Poetry Slam Gets Slammed

Literary agents love writers who teach creative writing. Look at the author biography on any piece of fiction and you're likely to find a writer who is a professor at some university, teaching others how to write just as well so they, too, can get published.

It's the teaching bit that gets a bit convoluted at times, when the professors exit their ivory towers and venture into the real world.

Denise Duhamel of Florida International University went up to the Bronx to teach a class about poetry to a group of second level students.

That was likely her first mistake, in thinking that teens filled with raging hormones and immature brain wiring would be able to handle a lesson that is suitable for twenty-one-year old MFA candidates.

Along with a colleague, she read words from index cards, and showed the students how a poem might be created. Just words. So harmless. So charming. So charged with meaning.

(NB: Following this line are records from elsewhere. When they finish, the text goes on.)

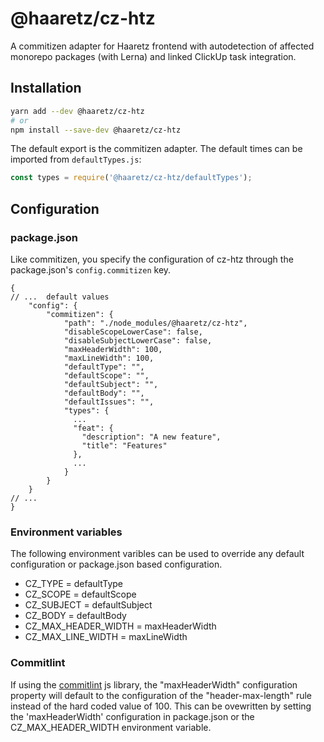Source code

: # @haaretz/cz-htz
A commitizen adapter for Haaretz frontend with autodetection of affected
monorepo packages (with Lerna) and linked ClickUp task integration.


## Installation

```sh
yarn add --dev @haaretz/cz-htz
# or
npm install --save-dev @haaretz/cz-htz
```

The default export is the commitizen adapter. The default times can be imported
from `defaultTypes.js`:

```js
const types = require('@haaretz/cz-htz/defaultTypes');
```


## Configuration

### package.json

Like commitizen, you specify the configuration of cz-htz through the package.json's `config.commitizen` key.

```json5
{
// ...  default values
    "config": {
        "commitizen": {
            "path": "./node_modules/@haaretz/cz-htz",
            "disableScopeLowerCase": false,
            "disableSubjectLowerCase": false,
            "maxHeaderWidth": 100,
            "maxLineWidth": 100,
            "defaultType": "",
            "defaultScope": "",
            "defaultSubject": "",
            "defaultBody": "",
            "defaultIssues": "",
            "types": {
              ...
              "feat": {
                "description": "A new feature",
                "title": "Features"
              },
              ...
            }
        }
    }
// ...
}
```

### Environment variables

The following environment varibles can be used to override any default configuration or package.json based configuration.

* CZ_TYPE = defaultType
* CZ_SCOPE = defaultScope
* CZ_SUBJECT = defaultSubject
* CZ_BODY = defaultBody
* CZ_MAX_HEADER_WIDTH = maxHeaderWidth
* CZ_MAX_LINE_WIDTH = maxLineWidth

### Commitlint

If using the [commitlint](https://github.com/conventional-changelog/commitlint) js library, the "maxHeaderWidth" configuration property will default to the configuration of the "header-max-length" rule instead of the hard coded value of 100.  This can be ovewritten by setting the 'maxHeaderWidth' configuration in package.json or the CZ_MAX_HEADER_WIDTH environment variable.

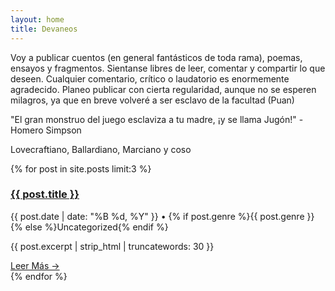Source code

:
 ```yaml
---
layout: home
title: Devaneos
---
```


Voy a publicar cuentos (en general fantásticos de toda rama), poemas, ensayos y fragmentos. Sientanse libres de leer, comentar y compartir lo que deseen. Cualquier comentario, crítico o laudatorio es enormemente agradecido. Planeo publicar con cierta regularidad, aunque no se esperen milagros, ya que en breve volveré a ser esclavo de la facultad (Puan)

"El gran monstruo del juego esclaviza a tu madre, ¡y se llama Jugón!" - Homero Simpson

Lovecraftiano, Ballardiano, Marciano y coso

<div class="featured-works">
  {% for post in site.posts limit:3 %}
    <div class="featured-work">
      <h3><a href="{{ site.baseurl }}{{ post.url }}">{{ post.title }}</a></h3>
      <p class="meta">{{ post.date | date: "%B %d, %Y" }} • {% if post.genre %}{{ post.genre }}{% else %}Uncategorized{% endif %}</p>
      <p class="excerpt">{{ post.excerpt | strip_html | truncatewords: 30 }}</p>
      <a href="{{ site.baseurl }}{{ post.url }}" class="read-more">Leer Más →</a>
    </div>
  {% endfor %}
</div>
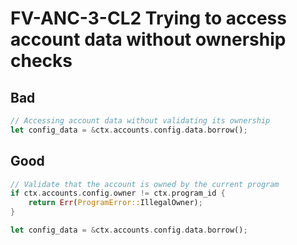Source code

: # FV-ANC-3-CL2 Trying to access account data without ownership checks

## Bad


```rust
// Accessing account data without validating its ownership
let config_data = &ctx.accounts.config.data.borrow();
```

## Good


```rust
// Validate that the account is owned by the current program
if ctx.accounts.config.owner != ctx.program_id {
    return Err(ProgramError::IllegalOwner);
}

let config_data = &ctx.accounts.config.data.borrow();
```
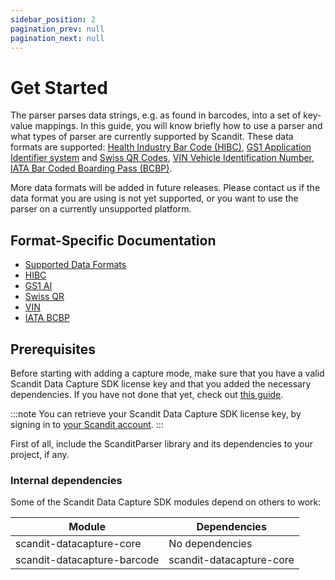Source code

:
 ```yaml
---
sidebar_position: 2
pagination_prev: null
pagination_next: null
---
```


# Get Started

The parser parses data strings, e.g. as found in barcodes, into a set of key-value mappings. In this guide, you will know briefly how to use a parser and what types of parser are currently supported by Scandit. These data formats are supported: [Health Industry Bar Code (HIBC)](https://docs.scandit.com/data-capture-sdk/web/parser/hibc.html), [GS1 Application Identifier system](https://docs.scandit.com/data-capture-sdk/web/parser/gs1ai.html) and [Swiss QR Codes](https://docs.scandit.com/data-capture-sdk/web/parser/swissqr.html), [VIN Vehicle Identification Number](https://docs.scandit.com/data-capture-sdk/web/parser/vin.html), [IATA Bar Coded Boarding Pass (BCBP)](https://docs.scandit.com/data-capture-sdk/web/parser/iata-bcbp.html).

More data formats will be added in future releases. Please contact us if the data format you are using is not yet supported, or you want to use the parser on a currently unsupported platform.

## Format-Specific Documentation

- [Supported Data Formats](https://docs.scandit.com/data-capture-sdk/web/parser/formats.html)
- [HIBC](https://docs.scandit.com/data-capture-sdk/web/parser/hibc.html)
- [GS1 AI](https://docs.scandit.com/data-capture-sdk/web/parser/gs1ai.html)
- [Swiss QR](https://docs.scandit.com/data-capture-sdk/web/parser/swissqr.html)
- [VIN](https://docs.scandit.com/data-capture-sdk/web/parser/vin.html)
- [IATA BCBP](https://docs.scandit.com/data-capture-sdk/web/parser/iata-bcbp.html)

## Prerequisites

Before starting with adding a capture mode, make sure that you have a valid Scandit Data Capture SDK license key and that you added the necessary dependencies. If you have not done that yet, check out [this guide](../add-sdk.md).

:::note
You can retrieve your Scandit Data Capture SDK license key, by signing in to [your Scandit account](https://ssl.scandit.com/dashboard/sign-in).
:::

First of all, include the ScanditParser library and its dependencies to your project, if any.

### Internal dependencies

Some of the Scandit Data Capture SDK modules depend on others to work:

| Module                                   | Dependencies                                                                               |
| ---------------------------------------- | ------------------------------------------------------------------------------------------ |
| scandit-datacapture-core    | No dependencies    |
| scandit-datacapture-barcode | scandit-datacapture-core     |
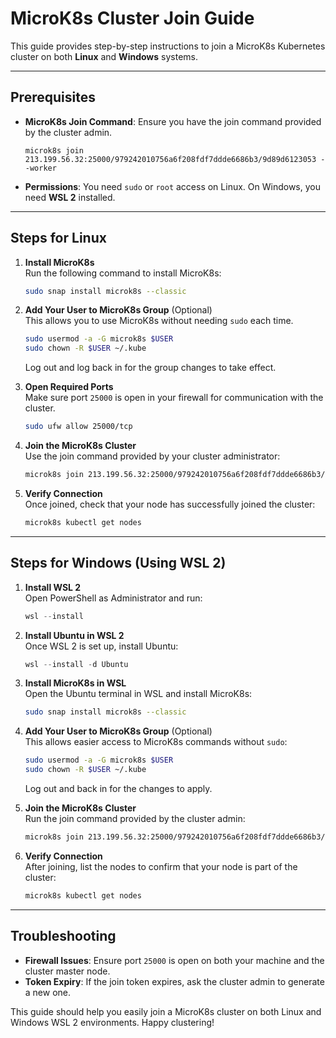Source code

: 
# MicroK8s Cluster Join Guide

This guide provides step-by-step instructions to join a MicroK8s Kubernetes cluster on both **Linux** and **Windows** systems. 

---

## Prerequisites
- **MicroK8s Join Command**: Ensure you have the join command provided by the cluster admin.
  ```
  microk8s join 213.199.56.32:25000/979242010756a6f208fdf7ddde6686b3/9d89d6123053 --worker
  ```
- **Permissions**: You need `sudo` or `root` access on Linux. On Windows, you need **WSL 2** installed.

---

## Steps for Linux

1. **Install MicroK8s**  
   Run the following command to install MicroK8s:
   ```bash
   sudo snap install microk8s --classic
   ```

2. **Add Your User to MicroK8s Group** (Optional)  
   This allows you to use MicroK8s without needing `sudo` each time.
   ```bash
   sudo usermod -a -G microk8s $USER
   sudo chown -R $USER ~/.kube
   ```
   Log out and log back in for the group changes to take effect.

3. **Open Required Ports**  
   Make sure port `25000` is open in your firewall for communication with the cluster.
   ```bash
   sudo ufw allow 25000/tcp
   ```

4. **Join the MicroK8s Cluster**  
   Use the join command provided by your cluster administrator:
   ```bash
   microk8s join 213.199.56.32:25000/979242010756a6f208fdf7ddde6686b3/9d89d6123053 --worker
   ```

5. **Verify Connection**  
   Once joined, check that your node has successfully joined the cluster:
   ```bash
   microk8s kubectl get nodes
   ```

---

## Steps for Windows (Using WSL 2)

1. **Install WSL 2**  
   Open PowerShell as Administrator and run:
   ```powershell
   wsl --install
   ```

2. **Install Ubuntu in WSL 2**  
   Once WSL 2 is set up, install Ubuntu:
   ```powershell
   wsl --install -d Ubuntu
   ```

3. **Install MicroK8s in WSL**  
   Open the Ubuntu terminal in WSL and install MicroK8s:
   ```bash
   sudo snap install microk8s --classic
   ```

4. **Add Your User to MicroK8s Group** (Optional)  
   This allows easier access to MicroK8s commands without `sudo`:
   ```bash
   sudo usermod -a -G microk8s $USER
   sudo chown -R $USER ~/.kube
   ```
   Log out and back in for the changes to apply.

5. **Join the MicroK8s Cluster**  
   Run the join command provided by the cluster admin:
   ```bash
   microk8s join 213.199.56.32:25000/979242010756a6f208fdf7ddde6686b3/9d89d6123053 --worker
   ```

6. **Verify Connection**  
   After joining, list the nodes to confirm that your node is part of the cluster:
   ```bash
   microk8s kubectl get nodes
   ```

---

## Troubleshooting

- **Firewall Issues**: Ensure port `25000` is open on both your machine and the cluster master node.
- **Token Expiry**: If the join token expires, ask the cluster admin to generate a new one.
  
This guide should help you easily join a MicroK8s cluster on both Linux and Windows WSL 2 environments. Happy clustering!
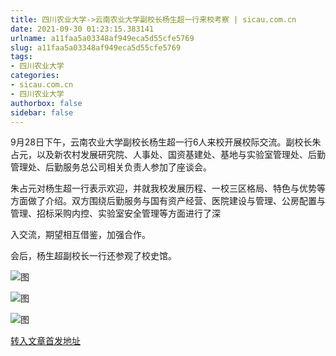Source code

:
 ```yaml
---
title: 四川农业大学->云南农业大学副校长杨生超一行来校考察 | sicau.com.cn
date: 2021-09-30 01:23:15.383141
urlname: a11faa5a03348af949eca5d55cfe5769
slug: a11faa5a03348af949eca5d55cfe5769
tags: 
- 四川农业大学
categories:
- sicau.com.cn
- 四川农业大学
authorbox: false
sidebar: false
---
```

  

9月28日下午，云南农业大学副校长杨生超一行6人来校开展校际交流。副校长朱占元，以及新农村发展研究院、人事处、国资基建处、基地与实验室管理处、后勤管理处、后勤服务总公司相关负责人参加了座谈会。  

朱占元对杨生超一行表示欢迎，并就我校发展历程、一校三区格局、特色与优势等方面做了介绍。双方围绕后勤服务与国有资产经营、医院建设与管理、公房配置与管理、招标采购内控、实验室安全管理等方面进行了深
<!--more-->
入交流，期望相互借鉴，加强合作。

会后，杨生超副校长一行还参观了校史馆。

![图](https://news.sicau.edu.cn/__local/B/E4/5F/A31CFE3587C37EA15A3204F50C9_E57EBDE0_EB7F.png)

![图](https://news.sicau.edu.cn/__local/6/C3/E2/D78BD2D91EC9872834F6DC9FB9F_F8A5BB5C_DC5F.jpg)

![图](https://news.sicau.edu.cn/__local/E/9E/07/BCEEB3CDAE18448B5310DDC82DD_E21C7AF0_12A31.jpg)

[转入文章首发地址](https://news.sicau.edu.cn/info/1078/64780.htm)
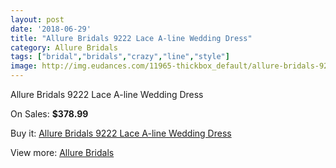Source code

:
 ```yaml
---
layout: post
date: '2018-06-29'
title: "Allure Bridals 9222 Lace A-line Wedding Dress"
category: Allure Bridals
tags: ["bridal","bridals","crazy","line","style"]
image: http://img.eudances.com/11965-thickbox_default/allure-bridals-9222-lace-a-line-wedding-dress.jpg
---
```

Allure Bridals 9222 Lace A-line Wedding Dress

On Sales: **$378.99**
<a href="https://www.eudances.com/en/allure-bridals/3747-allure-bridals-9222-lace-a-line-wedding-dress.html"><amp-img layout="responsive" width="600" height="600" src="//img.eudances.com/11965-thickbox_default/allure-bridals-9222-lace-a-line-wedding-dress.jpg" alt="Allure Bridals 9222 Lace A-line Wedding Dress 0" /></a>
<a href="https://www.eudances.com/en/allure-bridals/3747-allure-bridals-9222-lace-a-line-wedding-dress.html"><amp-img layout="responsive" width="600" height="600" src="//img.eudances.com/11971-thickbox_default/allure-bridals-9222-lace-a-line-wedding-dress.jpg" alt="Allure Bridals 9222 Lace A-line Wedding Dress 1" /></a>
<a href="https://www.eudances.com/en/allure-bridals/3747-allure-bridals-9222-lace-a-line-wedding-dress.html"><amp-img layout="responsive" width="600" height="600" src="//img.eudances.com/11970-thickbox_default/allure-bridals-9222-lace-a-line-wedding-dress.jpg" alt="Allure Bridals 9222 Lace A-line Wedding Dress 2" /></a>
<a href="https://www.eudances.com/en/allure-bridals/3747-allure-bridals-9222-lace-a-line-wedding-dress.html"><amp-img layout="responsive" width="600" height="600" src="//img.eudances.com/11969-thickbox_default/allure-bridals-9222-lace-a-line-wedding-dress.jpg" alt="Allure Bridals 9222 Lace A-line Wedding Dress 3" /></a>
<a href="https://www.eudances.com/en/allure-bridals/3747-allure-bridals-9222-lace-a-line-wedding-dress.html"><amp-img layout="responsive" width="600" height="600" src="//img.eudances.com/11968-thickbox_default/allure-bridals-9222-lace-a-line-wedding-dress.jpg" alt="Allure Bridals 9222 Lace A-line Wedding Dress 4" /></a>
<a href="https://www.eudances.com/en/allure-bridals/3747-allure-bridals-9222-lace-a-line-wedding-dress.html"><amp-img layout="responsive" width="600" height="600" src="//img.eudances.com/11967-thickbox_default/allure-bridals-9222-lace-a-line-wedding-dress.jpg" alt="Allure Bridals 9222 Lace A-line Wedding Dress 5" /></a>
<a href="https://www.eudances.com/en/allure-bridals/3747-allure-bridals-9222-lace-a-line-wedding-dress.html"><amp-img layout="responsive" width="600" height="600" src="//img.eudances.com/11966-thickbox_default/allure-bridals-9222-lace-a-line-wedding-dress.jpg" alt="Allure Bridals 9222 Lace A-line Wedding Dress 6" /></a>

Buy it: [Allure Bridals 9222 Lace A-line Wedding Dress](https://www.eudances.com/en/allure-bridals/3747-allure-bridals-9222-lace-a-line-wedding-dress.html "Allure Bridals 9222 Lace A-line Wedding Dress")

View more: [Allure Bridals](https://www.eudances.com/en/2-allure-bridals "Allure Bridals")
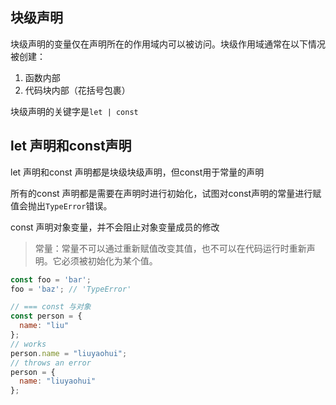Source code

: 
## 块级声明
块级声明的变量仅在声明所在的作用域内可以被访问。块级作用域通常在以下情况被创建：
1. 函数内部
2. 代码块内部（花括号包裹）

块级声明的关键字是`let | const`

## let 声明和const声明
let 声明和const 声明都是块级块级声明，但const用于常量的声明

所有的const 声明都是需要在声明时进行初始化，试图对const声明的常量进行赋值会抛出`TypeError`错误。

const 声明对象变量，并不会阻止对象变量成员的修改


> 常量：常量不可以通过重新赋值改变其值，也不可以在代码运行时重新声明。它必须被初始化为某个值。


```js
const foo = 'bar';
foo = 'baz'; // 'TypeError'

// === const 与对象
const person = {
  name: "liu"
};
// works
person.name = "liuyaohui";
// throws an error
person = {
  name: "liuyaohui"
};
```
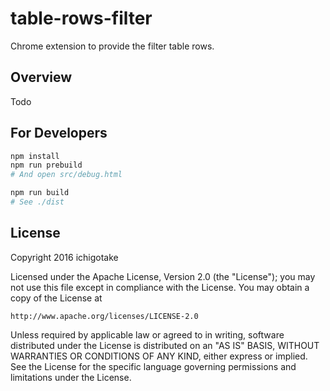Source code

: # table-rows-filter

Chrome extension to provide the filter table rows.

## Overview

Todo

## For Developers

```sh
npm install
npm run prebuild
# And open src/debug.html

npm run build
# See ./dist

```

## License

Copyright 2016 ichigotake

Licensed under the Apache License, Version 2.0 (the "License");
you may not use this file except in compliance with the License.
You may obtain a copy of the License at

    http://www.apache.org/licenses/LICENSE-2.0

Unless required by applicable law or agreed to in writing, software
distributed under the License is distributed on an "AS IS" BASIS,
WITHOUT WARRANTIES OR CONDITIONS OF ANY KIND, either express or implied.
See the License for the specific language governing permissions and
limitations under the License.
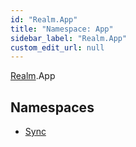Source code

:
 ```yaml
---
id: "Realm.App"
title: "Namespace: App"
sidebar_label: "Realm.App"
custom_edit_url: null
---
```


[Realm](Realm).App

## Namespaces

- [Sync](Realm.App.Sync)
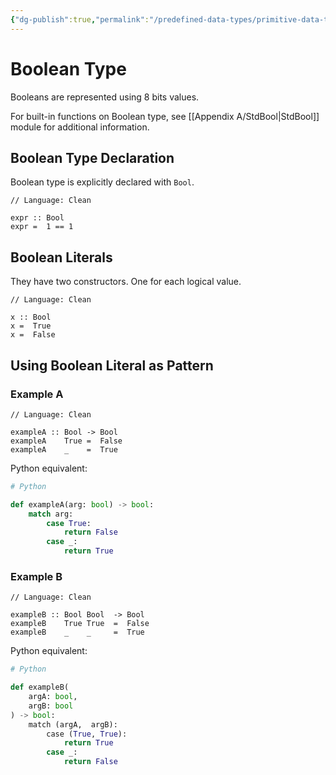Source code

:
 ```yaml
---
{"dg-publish":true,"permalink":"/predefined-data-types/primitive-data-types/boolean-type/","created":"2023-07-03T09:26:49.263+02:00","updated":"2023-07-14T20:48:05.849+02:00"}
---
```



# Boolean Type

Booleans are represented using 8 bits values.

For built-in functions on Boolean type, see [[Appendix A/StdBool\|StdBool]] module for additional information.

## Boolean Type Declaration

Boolean type is explicitly declared with `Bool`.

```Clean
// Language: Clean

expr :: Bool
expr =  1 == 1
```

## Boolean Literals

They have two constructors.
One for each logical value.

```Clean
// Language: Clean

x :: Bool
x =  True
x =  False
```

## Using Boolean Literal as Pattern

### Example A

```Clean
// Language: Clean

exampleA :: Bool -> Bool
exampleA    True =  False
exampleA    _    =  True
```

Python equivalent:

```Python
# Python

def exampleA(arg: bool) -> bool:
	match arg:
		case True:
			return False
		case _:
			return True
```

### Example B

```Clean
// Language: Clean

exampleB :: Bool Bool  -> Bool
exampleB    True True  =  False
exampleB    _    _     =  True
```

Python equivalent:

```Python
# Python

def exampleB(
	argA: bool, 
	argB: bool
) -> bool:
	match (argA,  argB):
		case (True, True):
			return True
		case _:
			return False
```
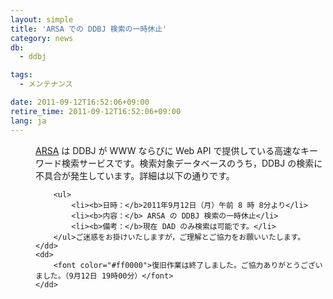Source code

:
 ```yaml
---
layout: simple
title: 'ARSA での DDBJ 検索の一時休止'
category: news
db:
  - ddbj

tags:
  - メンテナンス

date: 2011-09-12T16:52:06+09:00
retire_time: 2011-09-12T16:52:06+09:00
lang: ja
---
```


<html>

<dl>
    <dd><a href="http://arsa.ddbj.nig.ac.jp/top-j.html">ARSA</a> は DDBJ が WWW ならびに Web API で提供している高速なキーワード検索サービスです。検索対象データベースのうち，DDBJ の検索に不具合が発生しています。詳細は以下の通りです。<br>

        <ul>
            <li><b>日時：</b>2011年9月12日（月）午前 8 時 8分より</li>
            <li><b>内容：</b> ARSA の DDBJ 検索の一時休止</li>
            <li><b>備考：</b>現在 DAD のみ検索は可能です。</li>
        </ul>ご迷惑をお掛けいたしますが，ご理解とご協力をお願いいたします。
    </dd>
    <dd>
        <font color="#ff0000">復旧作業は終了しました。ご協力ありがとうございました。（9月12日 19時00分）</font>
    </dd>
</dl>
</html>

The teaching team used anti-black and anti-gay words, perhaps to make a point about the power of words. Instead, they gave the students permission to be derogatory and insulting, and the wee little ones took off running through the world of poetry. They, too, took up the cards and created their poems that hurled thunderbolts at the diverse student body for a full thirty minutes.

David Schiller, headmaster, has been using every word at his disposal to apologize for the ensuing debacle. The students are trying to deal with their own involvement, especially those who went along with the mob and read out words that made them uncomfortable, words they knew were insulting to their peers.

Instead of a poetry slam, Ms. Duhamel unleashed a stream of profanity and hate speech, and she truly had no idea it was coming.

Such a bruising introduction to the real world, beyond the lush confines of a Florida college campus. Perhaps it's best to keep them confined in their ivory tower where they can't get into so much mischief.